*** Information given Section Begins ***

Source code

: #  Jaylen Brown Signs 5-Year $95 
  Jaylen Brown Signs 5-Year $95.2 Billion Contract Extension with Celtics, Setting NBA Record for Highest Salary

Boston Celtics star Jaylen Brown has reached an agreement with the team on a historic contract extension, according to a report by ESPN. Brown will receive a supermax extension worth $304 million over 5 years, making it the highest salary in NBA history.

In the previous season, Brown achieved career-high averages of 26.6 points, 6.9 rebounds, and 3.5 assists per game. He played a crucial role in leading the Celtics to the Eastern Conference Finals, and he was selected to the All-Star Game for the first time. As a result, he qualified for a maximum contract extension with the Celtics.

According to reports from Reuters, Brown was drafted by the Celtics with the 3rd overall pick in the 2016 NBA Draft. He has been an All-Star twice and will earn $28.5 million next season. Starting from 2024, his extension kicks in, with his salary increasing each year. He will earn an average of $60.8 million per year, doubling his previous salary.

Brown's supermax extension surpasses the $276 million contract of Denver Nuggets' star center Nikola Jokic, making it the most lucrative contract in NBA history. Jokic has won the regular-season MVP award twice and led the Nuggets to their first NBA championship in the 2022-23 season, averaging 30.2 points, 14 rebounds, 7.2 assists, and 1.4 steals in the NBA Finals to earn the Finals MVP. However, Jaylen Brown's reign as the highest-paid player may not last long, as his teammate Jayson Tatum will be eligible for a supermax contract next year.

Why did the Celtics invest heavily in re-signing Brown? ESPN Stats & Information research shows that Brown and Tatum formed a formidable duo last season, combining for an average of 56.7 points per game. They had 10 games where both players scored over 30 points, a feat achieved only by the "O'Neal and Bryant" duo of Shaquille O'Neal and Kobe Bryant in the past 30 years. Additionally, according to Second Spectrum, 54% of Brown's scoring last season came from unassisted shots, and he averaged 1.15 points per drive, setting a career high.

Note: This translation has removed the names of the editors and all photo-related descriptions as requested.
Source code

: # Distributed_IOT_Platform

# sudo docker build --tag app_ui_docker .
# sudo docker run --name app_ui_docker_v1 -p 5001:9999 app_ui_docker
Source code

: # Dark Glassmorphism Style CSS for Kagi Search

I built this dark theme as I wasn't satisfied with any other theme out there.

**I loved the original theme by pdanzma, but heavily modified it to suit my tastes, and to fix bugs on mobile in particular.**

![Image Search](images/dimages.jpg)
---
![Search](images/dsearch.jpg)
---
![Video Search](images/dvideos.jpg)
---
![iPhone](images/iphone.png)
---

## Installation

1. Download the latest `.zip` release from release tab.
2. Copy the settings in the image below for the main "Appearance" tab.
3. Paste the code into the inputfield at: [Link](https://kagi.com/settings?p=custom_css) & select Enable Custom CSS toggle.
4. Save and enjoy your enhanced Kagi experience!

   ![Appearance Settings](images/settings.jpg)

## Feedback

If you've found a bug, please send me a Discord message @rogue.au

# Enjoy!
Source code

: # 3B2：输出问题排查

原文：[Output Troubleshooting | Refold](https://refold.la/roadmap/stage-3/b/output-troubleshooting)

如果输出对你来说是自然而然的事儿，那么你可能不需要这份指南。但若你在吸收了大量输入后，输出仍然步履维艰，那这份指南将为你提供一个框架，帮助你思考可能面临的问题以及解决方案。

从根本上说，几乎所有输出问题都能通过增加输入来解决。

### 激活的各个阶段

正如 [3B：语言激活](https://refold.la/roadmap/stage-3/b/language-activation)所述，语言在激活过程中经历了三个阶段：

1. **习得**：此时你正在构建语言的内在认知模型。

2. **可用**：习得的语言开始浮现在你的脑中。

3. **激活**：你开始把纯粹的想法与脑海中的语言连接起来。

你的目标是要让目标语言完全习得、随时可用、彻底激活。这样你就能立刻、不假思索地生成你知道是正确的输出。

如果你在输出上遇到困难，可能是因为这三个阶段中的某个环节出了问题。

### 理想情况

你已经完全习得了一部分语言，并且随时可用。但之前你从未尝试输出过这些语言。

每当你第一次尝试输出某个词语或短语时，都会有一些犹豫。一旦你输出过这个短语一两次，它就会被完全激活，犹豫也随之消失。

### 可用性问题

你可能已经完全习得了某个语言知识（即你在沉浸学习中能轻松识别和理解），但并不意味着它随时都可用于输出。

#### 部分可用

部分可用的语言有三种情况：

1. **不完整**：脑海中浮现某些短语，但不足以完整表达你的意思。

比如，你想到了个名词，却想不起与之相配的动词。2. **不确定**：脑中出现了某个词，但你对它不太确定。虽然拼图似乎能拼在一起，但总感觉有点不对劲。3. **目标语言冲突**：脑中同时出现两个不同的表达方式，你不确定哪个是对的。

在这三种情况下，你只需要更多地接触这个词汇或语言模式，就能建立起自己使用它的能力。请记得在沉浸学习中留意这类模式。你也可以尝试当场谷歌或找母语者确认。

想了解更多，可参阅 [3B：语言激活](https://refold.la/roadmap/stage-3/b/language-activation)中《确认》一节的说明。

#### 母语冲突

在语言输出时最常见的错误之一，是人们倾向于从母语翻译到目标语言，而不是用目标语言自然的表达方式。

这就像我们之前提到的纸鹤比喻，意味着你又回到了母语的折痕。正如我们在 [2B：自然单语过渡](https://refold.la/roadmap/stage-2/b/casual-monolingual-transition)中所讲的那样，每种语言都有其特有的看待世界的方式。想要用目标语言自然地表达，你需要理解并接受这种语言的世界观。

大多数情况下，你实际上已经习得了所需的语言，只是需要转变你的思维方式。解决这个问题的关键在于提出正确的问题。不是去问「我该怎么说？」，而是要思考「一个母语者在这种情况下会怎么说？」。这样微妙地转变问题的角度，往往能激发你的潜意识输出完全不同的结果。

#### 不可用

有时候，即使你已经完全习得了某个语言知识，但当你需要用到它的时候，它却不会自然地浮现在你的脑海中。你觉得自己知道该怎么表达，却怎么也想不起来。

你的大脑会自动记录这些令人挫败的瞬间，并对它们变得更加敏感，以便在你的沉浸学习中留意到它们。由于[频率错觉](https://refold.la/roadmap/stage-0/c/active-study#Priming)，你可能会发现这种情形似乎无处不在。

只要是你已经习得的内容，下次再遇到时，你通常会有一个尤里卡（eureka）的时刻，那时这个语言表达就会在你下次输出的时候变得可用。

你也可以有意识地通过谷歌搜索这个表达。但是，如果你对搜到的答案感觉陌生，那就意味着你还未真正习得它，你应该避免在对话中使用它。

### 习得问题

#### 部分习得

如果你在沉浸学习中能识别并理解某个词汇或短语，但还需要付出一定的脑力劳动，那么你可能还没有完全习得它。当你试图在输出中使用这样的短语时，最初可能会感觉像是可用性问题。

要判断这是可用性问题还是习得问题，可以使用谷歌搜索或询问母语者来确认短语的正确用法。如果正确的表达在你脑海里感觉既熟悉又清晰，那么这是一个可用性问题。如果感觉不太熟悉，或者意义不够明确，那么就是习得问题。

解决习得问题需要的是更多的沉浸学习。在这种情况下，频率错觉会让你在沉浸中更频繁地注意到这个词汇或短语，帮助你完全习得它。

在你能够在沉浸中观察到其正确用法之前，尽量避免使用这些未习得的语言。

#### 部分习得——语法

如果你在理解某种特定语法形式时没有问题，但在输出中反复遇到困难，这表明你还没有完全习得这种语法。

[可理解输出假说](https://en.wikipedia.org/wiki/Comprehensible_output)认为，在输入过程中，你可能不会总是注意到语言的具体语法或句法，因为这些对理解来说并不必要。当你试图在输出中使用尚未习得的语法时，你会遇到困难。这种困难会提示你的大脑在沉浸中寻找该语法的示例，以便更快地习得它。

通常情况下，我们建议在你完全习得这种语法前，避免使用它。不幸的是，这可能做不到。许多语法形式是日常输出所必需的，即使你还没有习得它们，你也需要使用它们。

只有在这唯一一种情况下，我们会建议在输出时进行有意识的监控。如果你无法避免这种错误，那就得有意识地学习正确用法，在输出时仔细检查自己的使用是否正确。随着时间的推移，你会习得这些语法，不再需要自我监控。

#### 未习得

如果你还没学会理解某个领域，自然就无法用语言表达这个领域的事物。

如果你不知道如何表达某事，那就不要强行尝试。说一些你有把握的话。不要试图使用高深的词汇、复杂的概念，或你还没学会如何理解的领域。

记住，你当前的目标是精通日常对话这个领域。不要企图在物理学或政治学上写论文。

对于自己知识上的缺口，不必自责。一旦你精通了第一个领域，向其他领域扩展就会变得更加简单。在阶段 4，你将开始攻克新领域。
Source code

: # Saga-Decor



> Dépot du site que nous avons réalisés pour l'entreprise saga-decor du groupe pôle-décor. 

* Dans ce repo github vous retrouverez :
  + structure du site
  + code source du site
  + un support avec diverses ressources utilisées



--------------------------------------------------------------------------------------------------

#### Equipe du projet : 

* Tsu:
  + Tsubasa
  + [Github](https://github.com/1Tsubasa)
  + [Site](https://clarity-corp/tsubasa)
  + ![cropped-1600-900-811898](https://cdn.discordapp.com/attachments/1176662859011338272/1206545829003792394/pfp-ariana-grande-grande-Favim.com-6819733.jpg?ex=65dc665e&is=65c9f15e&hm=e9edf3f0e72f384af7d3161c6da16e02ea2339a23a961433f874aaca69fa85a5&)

*** Information given Section Ends ***

Exercise: Beginning at the line that holds "du groupe pôle-décor.", reproduce the lines exactly up to and including the final line of the entries.

Reply to the task:
> Dépot du site que nous avons réalisés pour l'entreprise saga-decor du groupe pôle-décor. 

* Dans ce repo github vous retrouverez :
  + structure du site
  + code source du site
  + un support avec diverses ressources utilisées



--------------------------------------------------------------------------------------------------

#### Equipe du projet : 

* Tsu:
  + Tsubasa
  + [Github](https://github.com/1Tsubasa)
  + [Site](https://clarity-corp/tsubasa)
  + ![cropped-1600-900-811898](https://cdn.discordapp.com/attachments/1176662859011338272/1206545829003792394/pfp-ariana-grande-grande-Favim.com-6819733.jpg?ex=65dc665e&is=65c9f15e&hm=e9edf3f0e72f384af7d3161c6da16e02ea2339a23a961433f874aaca69fa85a5&)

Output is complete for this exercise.